One of my favorite things is to trace the subway's graphic design language through the colorful and vibrant late-1960s and 1970s during the Vignelli period. Colors were vibrant, designs were crisp, and changes were incredibly frequent. I think the best looking designs the system's ever had came during these years, and thanks to the great photo archive on nycsubway.org, we're able to look back on that period with total clarity. While there are many photos here, this is more of a discussion thread, so I've put it here in this section rather than the photos one.
The first design I want to focus on is what I'll call the "central-color" roll. These rolls accompanied the 1968 'color explosion' and were the first time color was ever used on a subway roll. Until then, lines were listed in white text on a black background only. But in 1968 that changed as the newly-arriving R40 cars brought these new rolls with them.
These cars actually predate the introduction of Akzidenz-Grotesk (Standard) into the system as brought by Vignelli, so the cars use the block font all-caps of some of the 1950s and 1960s signs with a colored square for the line in the center.
Joe Testagrose collection
Joe Testagrose collection
As you can see, the front of the cars used the same block font over a massive colored roll:
Doug Grotjahn photo
That design was slowly altered, however, and R40Ms and R42s arrived with the center-color design using Akzidenz-Grotesk as the font, lower-case letters, and the first circular 'bullet' design of any cars.
This is the general design of these rolls (houseofmemories802 photo):
At the front of the trains, the same colored roll was used, but now with smaller letters in Akzidenz-Grotesk:
Joe Testagrose collection
The R44 fleet, which arrived slightly later, used an identical side roll. At the front, rather than a colored rectangle, was an enlarged version of that 'bullet' on the center of the side signs.
This is how that looked:
Doug Grotjahn photo
Those rolls could also be used, rarely, on R40s/R42s:
Doug Grotjahn photo
Keeping track of the year is important here, however. The R44s were built beginning in 1971, according to the design specs of the late 1960s years. By 1972, Massimo Vignelli and Bob Noorda had codified the design system for the subway, and they outlined the new rollsign design in their graphics manual. The bullet, using the same 1968 color scheme, would go on the left of the sign over a white background, while the destinations would be printed on the right-hand side. New IRT rolls were printed with a version of this (not many were made, however--see the R17 rollsign thread I started to see how those were used and then modified), and I believe a design was planned for R32-R38 B Div cars to follow this format. The immediate result was that R46s, arriving beginning in 1975, would follow this design:
Here's that design in action--note that at the front is a colored bullet of today's general standard, for the first time:
Doug Grotjahn photo
One eBay seller now lists these rare R46 rolls on his page. The prices are high, but very negotiable, and quite rare. Here is the design for the N line:
houseofmemories802 photo
That design, introduced with the R46s, would then spread to the rest of the R40, R40M, R42, and R44 fleet. Between the mid-1970s and 1979, new signs were printed for many of the cars following Vignelli's new standards.
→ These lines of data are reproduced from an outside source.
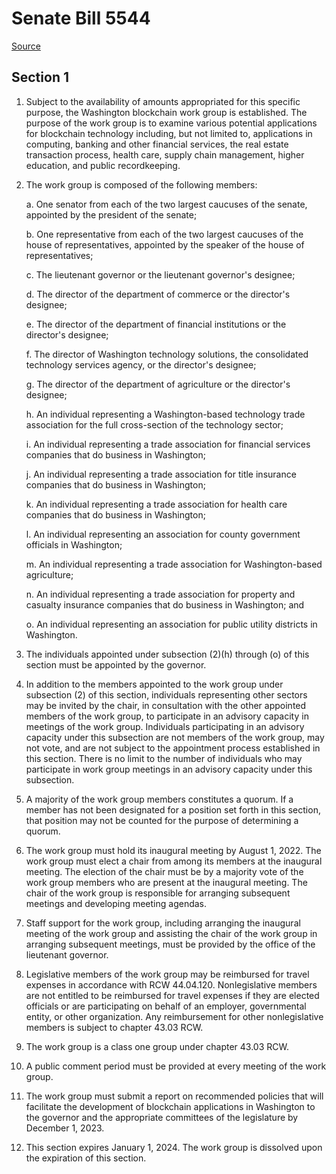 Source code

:# Senate Bill 5544

[Source](http://lawfilesext.leg.wa.gov/biennium/2021-22/Xml/Bills/Senate%20Bills/5544.xml)
## Section 1
1. Subject to the availability of amounts appropriated for this specific purpose, the Washington blockchain work group is established. The purpose of the work group is to examine various potential applications for blockchain technology including, but not limited to, applications in computing, banking and other financial services, the real estate transaction process, health care, supply chain management, higher education, and public recordkeeping.

2. The work group is composed of the following members:

    a. One senator from each of the two largest caucuses of the senate, appointed by the president of the senate;

    b. One representative from each of the two largest caucuses of the house of representatives, appointed by the speaker of the house of representatives;

    c. The lieutenant governor or the lieutenant governor's designee;

    d. The director of the department of commerce or the director's designee;

    e. The director of the department of financial institutions or the director's designee;

    f. The director of Washington technology solutions, the consolidated technology services agency, or the director's designee;

    g. The director of the department of agriculture or the director's designee;

    h. An individual representing a Washington-based technology trade association for the full cross-section of the technology sector;

    i. An individual representing a trade association for financial services companies that do business in Washington;

    j. An individual representing a trade association for title insurance companies that do business in Washington;

    k. An individual representing a trade association for health care companies that do business in Washington;

    l. An individual representing an association for county government officials in Washington;

    m. An individual representing a trade association for Washington-based agriculture;

    n. An individual representing a trade association for property and casualty insurance companies that do business in Washington; and

    o. An individual representing an association for public utility districts in Washington.

3. The individuals appointed under subsection (2)(h) through (o) of this section must be appointed by the governor.

4. In addition to the members appointed to the work group under subsection (2) of this section, individuals representing other sectors may be invited by the chair, in consultation with the other appointed members of the work group, to participate in an advisory capacity in meetings of the work group. Individuals participating in an advisory capacity under this subsection are not members of the work group, may not vote, and are not subject to the appointment process established in this section. There is no limit to the number of individuals who may participate in work group meetings in an advisory capacity under this subsection.

5. A majority of the work group members constitutes a quorum. If a member has not been designated for a position set forth in this section, that position may not be counted for the purpose of determining a quorum.

6. The work group must hold its inaugural meeting by August 1, 2022. The work group must elect a chair from among its members at the inaugural meeting. The election of the chair must be by a majority vote of the work group members who are present at the inaugural meeting. The chair of the work group is responsible for arranging subsequent meetings and developing meeting agendas.

7. Staff support for the work group, including arranging the inaugural meeting of the work group and assisting the chair of the work group in arranging subsequent meetings, must be provided by the office of the lieutenant governor.

8. Legislative members of the work group may be reimbursed for travel expenses in accordance with RCW 44.04.120. Nonlegislative members are not entitled to be reimbursed for travel expenses if they are elected officials or are participating on behalf of an employer, governmental entity, or other organization. Any reimbursement for other nonlegislative members is subject to chapter 43.03 RCW.

9. The work group is a class one group under chapter 43.03 RCW.

10. A public comment period must be provided at every meeting of the work group.

11. The work group must submit a report on recommended policies that will facilitate the development of blockchain applications in Washington to the governor and the appropriate committees of the legislature by December 1, 2023.

12. This section expires January 1, 2024. The work group is dissolved upon the expiration of this section.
In this photo, you can see an R42 set at left with the original rolls and an R40M set at right with the new, mid-1970s rolls with the new standards:
Steve Zabel photo
At the front of the trains, new rolls were also being printed that followed the bullet design. Like the originals, these rolls (still using 1968 colors) scrolled vertically rather than horizontally:
Steve Zabel photo
David Pirmann collection
That new pairing of a circular, Akzidenz-Grotesk bullet with 1968 colors and the side roll with a white backing and left-justified bullets would be retrofitted onto cars right up until the 1979 transition to trunk line colors. Many cars kept the old rolls--including the out of date colors--well into the 1980s. For me, those designs are cleanest the subway ever saw. The late-1980s retrofits to the rollsigns were clunky Helvetica without the white backing that made the Vignelli signs so crisp and clear. Upon GOH, R40s and R42s lost the single-piece rolls--which were admittedly impractical, as they only had the colors and lines of a certain section of the system--for three-piece signs that last today. And by the early 1990s, a significant portion of the fleet--all R44s and R46s--had lost side rollsigns entirely. But those bullets live on, and Vignelli's design remains the best the subway has seen.